BHUBANESWAR: A recent government order making ‘record of rights (patta)’ mandatory for selling land has almost paralyzed transaction of real estate properties in various parts of the state, particularly in Bhubaneswar, for the past two weeks or so as most real estate developers don’t have pattas.
While the developers have reacted strongly to the government move, at least three bar associations have moved Orissa high court seeking withdrawal of the order.

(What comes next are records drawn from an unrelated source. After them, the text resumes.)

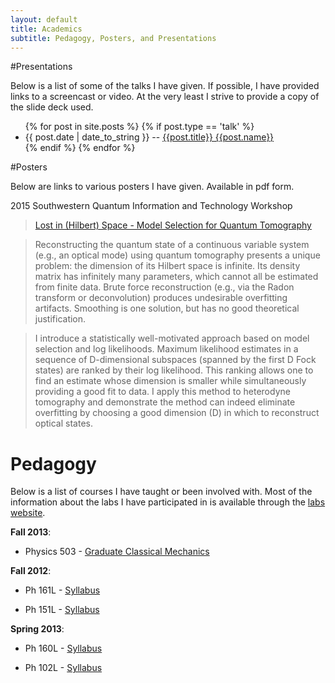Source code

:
 ```yaml
---
layout: default
title: Academics
subtitle: Pedagogy, Posters, and Presentations
---
```

#Presentations

Below is a list of some of the talks I have given. If possible, I have provided links to a screencast or video. At the very least I strive to provide a copy of the slide deck used.

<ul>
{% for post in site.posts %}
    {% if post.type == 'talk' %}
    <li><span>{{ post.date | date_to_string }}</span> -- <a href="{{relative}}{{post.url | remove_first: '/'}}">{{post.title}} {{post.name}}</a></li>
    {% endif %}
{% endfor %}
</ul>

#Posters

Below are links to various posters I have given. Available in pdf form.

2015 Southwestern Quantum Information and Technology Workshop

> [Lost in (Hilbert) Space - Model Selection for Quantum Tomography](https://drive.google.com/open?id=0ByuLKbIlGFIiejFnX1ZibHRIb1E&authuser=0)

> Reconstructing the quantum state of a continuous variable system (e.g., an optical mode) using quantum tomography presents a unique problem:  the dimension of its Hilbert space is infinite.  Its density matrix has infinitely many parameters, which cannot all be estimated from finite data.  Brute force reconstruction (e.g., via the Radon transform or deconvolution) produces undesirable overfitting artifacts.  Smoothing is one solution, but has no good theoretical justification. 

> I introduce a statistically well-motivated approach based on model selection and log likelihoods.  Maximum likelihood estimates in a sequence of D-dimensional subspaces (spanned by the first D Fock states) are ranked by their log likelihood. This ranking allows one to find an estimate whose dimension is smaller while simultaneously providing a good fit to data. I apply this method to heterodyne tomography and demonstrate the method can indeed eliminate overfitting by choosing a good dimension (D) in which to reconstruct optical states. 

Pedagogy
==========

Below is a list of courses I have taught or been involved with. Most of the information about the labs I have participated in is available through the [labs website](http://physics.unm.edu/Regener/Lab/).

**Fall 2013**:

* Physics 503 - [Graduate Classical Mechanics](http://info.phys.unm.edu/~caves/courses/phys503-f13/info.html)

**Fall 2012**: 

* Ph 161L - [Syllabus](https://app.box.com/s/1edxkijegls21bpe5i8m)

* Ph 151L - [Syllabus](https://app.box.com/s/0dmrtcpbe0czophtpx1p)

**Spring 2013**:

* Ph 160L - [Syllabus](https://app.box.com/s/tr2ztqjjpgki43lkcr1m)

* Ph 102L - [Syllabus](https://app.box.com/s/g2b2nrhhkomeraz6jyb0)
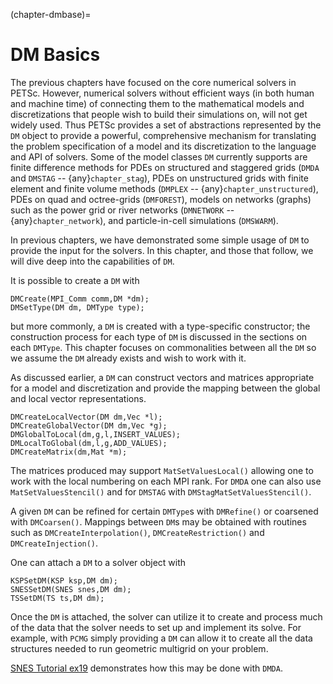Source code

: (chapter-dmbase)=

# DM Basics

The previous chapters have focused on the core numerical solvers in PETSc. However, numerical solvers without efficient ways
(in both human and machine time) of connecting them to the mathematical models and discretizations that people wish to build their simulations on,
will not get widely used. Thus PETSc provides a set of abstractions represented by the `DM` object to provide a powerful, comprehensive
mechanism for translating the problem specification of a model and its discretization to the language and API of solvers. Some of the model
classes `DM` currently supports are finite difference methods for PDEs on structured and staggered grids (`DMDA` and `DMSTAG` -- {any}`chapter_stag`),
PDEs on unstructured
grids with finite element and finite volume methods (`DMPLEX` -- {any}`chapter_unstructured`), PDEs on quad and octree-grids (`DMFOREST`), models on
networks (graphs) such
as the power grid or river networks (`DMNETWORK` -- {any}`chapter_network`), and particle-in-cell simulations (`DMSWARM`).

In previous chapters, we have demonstrated some simple usage of `DM` to provide the input for the solvers. In this chapter, and those that follow,
we will dive deep into the capabilities of `DM`.

It is possible to create a  `DM` with

```
DMCreate(MPI_Comm comm,DM *dm);
DMSetType(DM dm, DMType type);
```

but more commonly, a `DM` is created with a type-specific constructor; the construction process for each type of `DM` is discussed
in the sections on each `DMType`. This chapter focuses
on commonalities between all the `DM` so we assume the `DM` already exists and wish to work with it.

As discussed earlier, a `DM` can construct vectors and matrices appropriate for a model and discretization and provide the mapping between the
global and local vector representations.

```
DMCreateLocalVector(DM dm,Vec *l);
DMCreateGlobalVector(DM dm,Vec *g);
DMGlobalToLocal(dm,g,l,INSERT_VALUES);
DMLocalToGlobal(dm,l,g,ADD_VALUES);
DMCreateMatrix(dm,Mat *m);
```

The matrices produced may support `MatSetValuesLocal()` allowing one to work with the local numbering on each MPI rank. For `DMDA` one can also
use `MatSetValuesStencil()` and for `DMSTAG` with `DMStagMatSetValuesStencil()`.

A given `DM` can be refined for certain `DMType`s with `DMRefine()` or coarsened with `DMCoarsen()`.
Mappings between `DM`s may be obtained with routines such as `DMCreateInterpolation()`, `DMCreateRestriction()` and `DMCreateInjection()`.

One can attach a `DM` to a solver object with

```
KSPSetDM(KSP ksp,DM dm);
SNESSetDM(SNES snes,DM dm);
TSSetDM(TS ts,DM dm);
```

Once the `DM` is attached, the solver can utilize it to create and process much of the data that the solver needs to set up and implement its solve.
For example, with `PCMG` simply providing a `DM` can allow it to create all the data structures needed to run geometric multigrid on your problem.

[SNES Tutorial ex19](PETSC_DOC_OUT_ROOT_PLACEHOLDER/src/snes/tutorials/ex19.c.html) demonstrates how this may be done with `DMDA`.
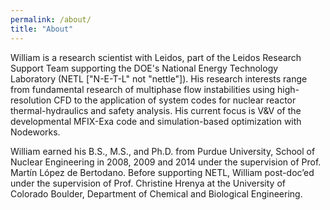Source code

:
 ```yaml
---
permalink: /about/
title: "About"
---
```


William is a research scientist with Leidos, part of the Leidos Research Support Team supporting the DOE's National Energy Technology Laboratory (NETL ["N-E-T-L" not "nettle"]). His research interests range from fundamental research of multiphase flow instabilities using high-resolution CFD to the application of system codes for nuclear reactor thermal-hydraulics and safety analysis. His current focus is V&V of the developmental MFIX-Exa code and simulation-based optimization with Nodeworks. 

William earned his B.S., M.S., and Ph.D. from Purdue University, School of Nuclear Engineering in 2008, 2009 and 2014 under the supervision of Prof. Martín López de Bertodano. Before supporting NETL, William post-doc’ed under the supervision of Prof. Christine Hrenya at the University of Colorado Boulder, Department of Chemical and Biological Engineering.  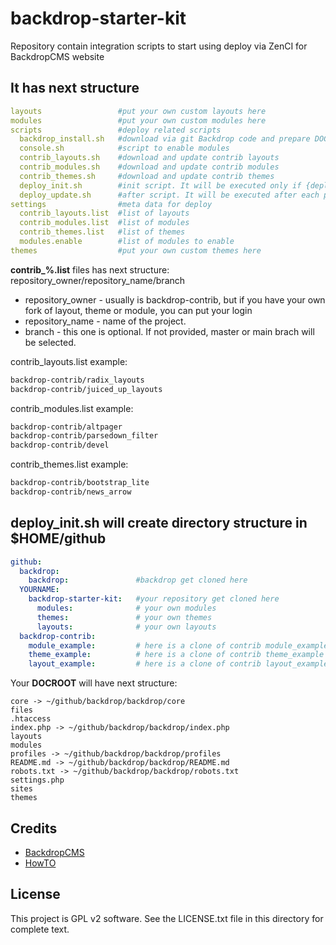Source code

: # backdrop-starter-kit
Repository contain integration scripts to start using deploy via ZenCI for BackdropCMS website

It has next structure
-------
```yaml
layouts					#put your own custom layouts here
modules					#put your own custom modules here
scripts					#deploy related scripts
  backdrop_install.sh	#download via git Backdrop code and prepare DOCROOT
  console.sh			#script to enable modules
  contrib_layouts.sh	#download and update contrib layouts
  contrib_modules.sh	#download and update contrib modules
  contrib_themes.sh		#download and update contrib themes
  deploy_init.sh		#init script. It will be executed only if {deploy_dir} is empty
  deploy_update.sh		#after script. It will be executed after each push to repository
settings				#meta data for deploy
  contrib_layouts.list	#list of layouts
  contrib_modules.list	#list of modules
  contrib_themes.list	#list of themes
  modules.enable		#list of modules to enable
themes					#put your own custom themes here
```

**contrib\_%.list** files has next structure:
repository_owner/repository_name/branch

- repository_owner - usually is backdrop-contrib, but if you have your own fork of layout, theme or module, you can put your login
- repository_name - name of the project. 
- branch - this one is optional. If not provided, master or main brach will be selected.

contrib_layouts.list example:
```bash
backdrop-contrib/radix_layouts
backdrop-contrib/juiced_up_layouts
```

contrib_modules.list example:
```bash
backdrop-contrib/altpager
backdrop-contrib/parsedown_filter
backdrop-contrib/devel
```

contrib_themes.list example:
```bash
backdrop-contrib/bootstrap_lite
backdrop-contrib/news_arrow
```

**deploy_init.sh** will create directory structure in $HOME/github 
-------

```yaml
github:
  backdrop:
    backdrop:				#backdrop get cloned here
  YOURNAME:
    backdrop-starter-kit:	#your repository get cloned here
      modules: 				# your own modules
      themes: 				# your own themes
      layouts: 				# your own layouts
  backdrop-contrib:
    module_example:			# here is a clone of contrib module_example
    theme_example:			# here is a clone of contrib theme_example
    layout_example:			# here is a clone of contrib layout_example
```

Your **DOCROOT** will have next structure:

```textile
core -> ~/github/backdrop/backdrop/core
files
.htaccess
index.php -> ~/github/backdrop/backdrop/index.php
layouts
modules
profiles -> ~/github/backdrop/backdrop/profiles
README.md -> ~/github/backdrop/backdrop/README.md
robots.txt -> ~/github/backdrop/backdrop/robots.txt
settings.php
sites
themes
```

Credits
-------

- [BackdropCMS](https://backdropcms.org)
- [HowTO](http://docs.zen.ci/getting-started/complete-beginners-deploy-backdrop)


License
-------

This project is GPL v2 software. See the LICENSE.txt file in this directory for
complete text.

The revenue and disaster management department on April 25 issued the order, which states that “the registering officer shall not register any document presented to him unless the transferor produces the record of rights to the satisfaction of the registering officer that such transferor has right, title and interest over the property so transferred.” The order is part of a direction issued by Taradatt, additional chief secretary, revenue, to implement the Registration (Odisha) Amendment Act 2013, which restricts sale of property belonging to the government and various religious institutions, including Jagannath Temple in Puri.
According to real estate insiders, very few developers have pattas of land on which they have constructed apartments. As a result, they are unable to sell flats. Conceding to the problem, Pradipta Kumar Biswasroy, president, Real Estate Developers’ Association of Odisha (Reda), said, “It takes a long time, sometimes years, for a buyer of land to get patta after mutation of land. But stalling sales of land on the pretext of patta when other documents such as previous sale deeds are available will adversely affect the market.”
Anup Mohapatra, another developer, said the government order would make re-sale of flats impossible as home buyers will never get pattas of their flats.
The bar association members described the order absurd. “In Bhubaneswar, over 80 per cent people in Gadakana, Chandrasekharpur and Nayapalli, among other areas, don’t have pattas. People who bought land before 1980 don’t have pattas. But denying them their right to sell their property when they need money for their needs, is a violation of their right to property,” said Chittaranjan Barisal, member, Bhubaneswar Bar Association, which filed a writ in the HC on Friday. Bar associations in Puri and Nuapada too filed similar petitions in the HC last week.
Barisal said the bars have taken a proactive role to counter the “illogical” order, as it will adversely affect all people in the state. Sources, however, said documentation during property transactions is a good source of earning for the advocates. But since the registration process has come to a halt, their source of earning too has depleted.